Local Catholic publisher releases book of letters to pope from children

By Michelle Martin
Sunday, March 20, 2016

Who better to answer a child’s questions than a grandparent?

That’s what it was like when Pope Francis answered questions from 30 children in “Dear Pope Francis: The Pope Answers Letters from Children Around the World” (Loyola Press, $18.95), according to Jesuit Father Antonio Spadaro, who shared the children’s letters with the pope and transcribed his answers.

Spadaro, editor of La Civiltà Cattolica, a Jesuit journal that publishes articles on philosophy, theology, literary criticism and political theory, spent three afternoons interviewing Pope Francis in 2013. This experience was different, Spadaro said.

When Pope Francis answered the children’s questions, “From time to time, he looked off into space and answered a child he tried to imagine,” Spadaro said. “In his face, I saw care, I saw fondness. He said, ‘I would like to have these children in front of me.’”

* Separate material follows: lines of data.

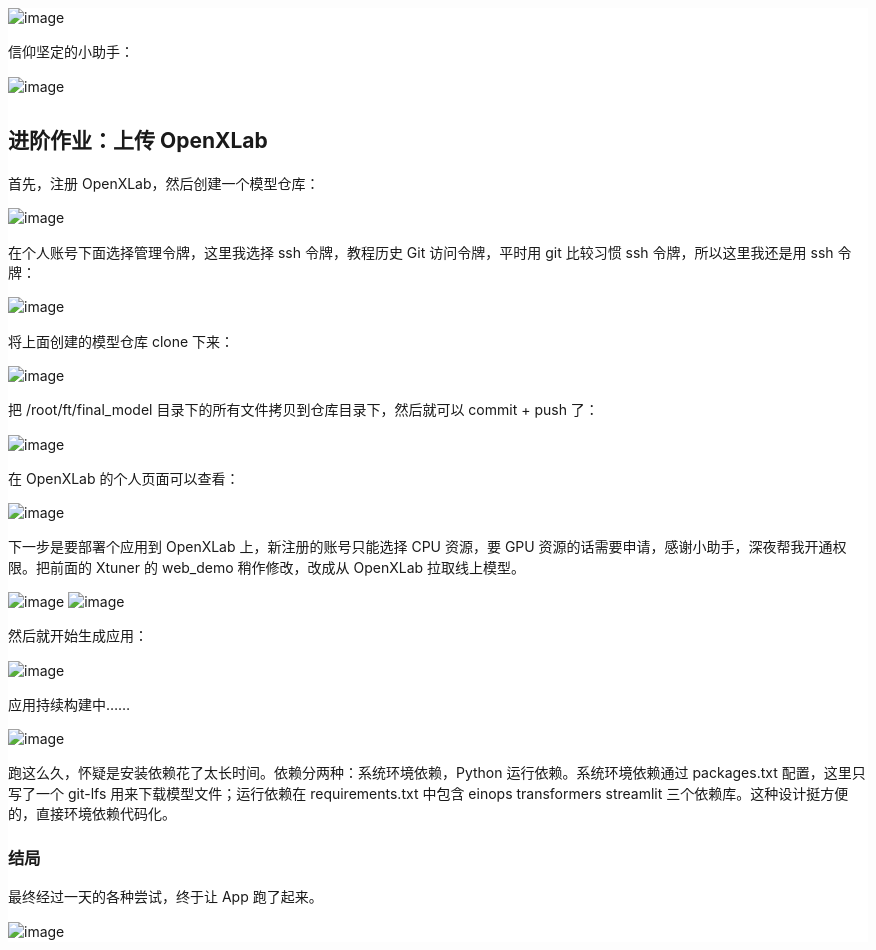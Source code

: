 <img width="880" alt="image" src="https://github.com/tongda/InternLMTutorial/assets/653425/f416cfad-bafd-4290-a4be-af6dacfade54">

信仰坚定的小助手：

<img width="1457" alt="image" src="https://github.com/tongda/InternLMTutorial/assets/653425/2cb7c04a-a62e-4535-9c61-253ee733ec04">


## 进阶作业：上传 OpenXLab

首先，注册 OpenXLab，然后创建一个模型仓库：

<img width="736" alt="image" src="https://github.com/tongda/InternLMTutorial/assets/653425/030ca6b1-d625-4d19-bbd0-d42cc1c1af32">

在个人账号下面选择管理令牌，这里我选择 ssh 令牌，教程历史 Git 访问令牌，平时用 git 比较习惯 ssh 令牌，所以这里我还是用 ssh 令牌：

<img width="903" alt="image" src="https://github.com/tongda/InternLMTutorial/assets/653425/e105b4d4-65b1-476f-bf86-53d0b803d031">

将上面创建的模型仓库 clone 下来：

<img width="741" alt="image" src="https://github.com/tongda/InternLMTutorial/assets/653425/ccabda70-8dc2-41dc-bb21-b1bd3232506f">

把 /root/ft/final_model 目录下的所有文件拷贝到仓库目录下，然后就可以 commit + push 了：

<img width="854" alt="image" src="https://github.com/tongda/InternLMTutorial/assets/653425/bf0ece1b-b659-45ee-b2e6-60068cc514d2">

在 OpenXLab 的个人页面可以查看：

<img width="871" alt="image" src="https://github.com/tongda/InternLMTutorial/assets/653425/818dd60a-b550-4740-833c-04492013a58d">


下一步是要部署个应用到 OpenXLab 上，新注册的账号只能选择 CPU 资源，要 GPU 资源的话需要申请，感谢小助手，深夜帮我开通权限。把前面的 Xtuner 的 web_demo 稍作修改，改成从 OpenXLab 拉取线上模型。

<img width="858" alt="image" src="https://github.com/tongda/InternLMTutorial/assets/653425/a4a92baa-8baa-4701-8fe8-b0e77cbec9d1">

<img width="711" alt="image" src="https://github.com/tongda/InternLMTutorial/assets/653425/5636c42c-ce42-40f2-80f7-50d35e9a6712">

然后就开始生成应用：

<img width="1449" alt="image" src="https://github.com/tongda/InternLMTutorial/assets/653425/cd48309a-8e0a-45c7-afe6-c02c69b98eeb">

应用持续构建中……

<img width="1071" alt="image" src="https://github.com/tongda/InternLMTutorial/assets/653425/0d18f259-06eb-4354-bc40-e2306eb00f16">

跑这么久，怀疑是安装依赖花了太长时间。依赖分两种：系统环境依赖，Python 运行依赖。系统环境依赖通过 packages.txt 配置，这里只写了一个 git-lfs 用来下载模型文件；运行依赖在 requirements.txt 中包含 einops transformers streamlit 三个依赖库。这种设计挺方便的，直接环境依赖代码化。

### 结局

最终经过一天的各种尝试，终于让 App 跑了起来。

<img width="1462" alt="image" src="https://github.com/tongda/InternLMTutorial/assets/653425/12562843-ac9e-482d-b21e-ab752d8593d5">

That wish was fulfilled in February, when 12 of the children whose letters were published visited the Vatican and spent some time with pope. The children brought Pope Francis gifts from their home countries and each received a doll made to look like Jesus.

When Pope Francis entered the room, the children ran to him and embraced him. Then they sat on the floor around him and talked.

“The pope gave them more than one hour,” Spadaro said. “The pope usually spends 20 minutes with heads of state.”

He might have found the conversation of children more interesting.

“One Italian boy asked him, ‘Do you love Jesus?’” Spadaro said “I never thought to ask that to the pope. The pope answered slowly. He said, ‘I don’t know. What I do know is he really loves me.’ Many of the people — the adults who were there listening —started to cry. They realized he was really honest. He meant that the love Jesus gives to us is so much more than the love we give to him.”

The questions included in the book are similarly profound, Spadaro said.

“The children usually go straight to the core of questions. They are devoted to Pope Francis and very interested in him, and there were questions about his life before he became pope.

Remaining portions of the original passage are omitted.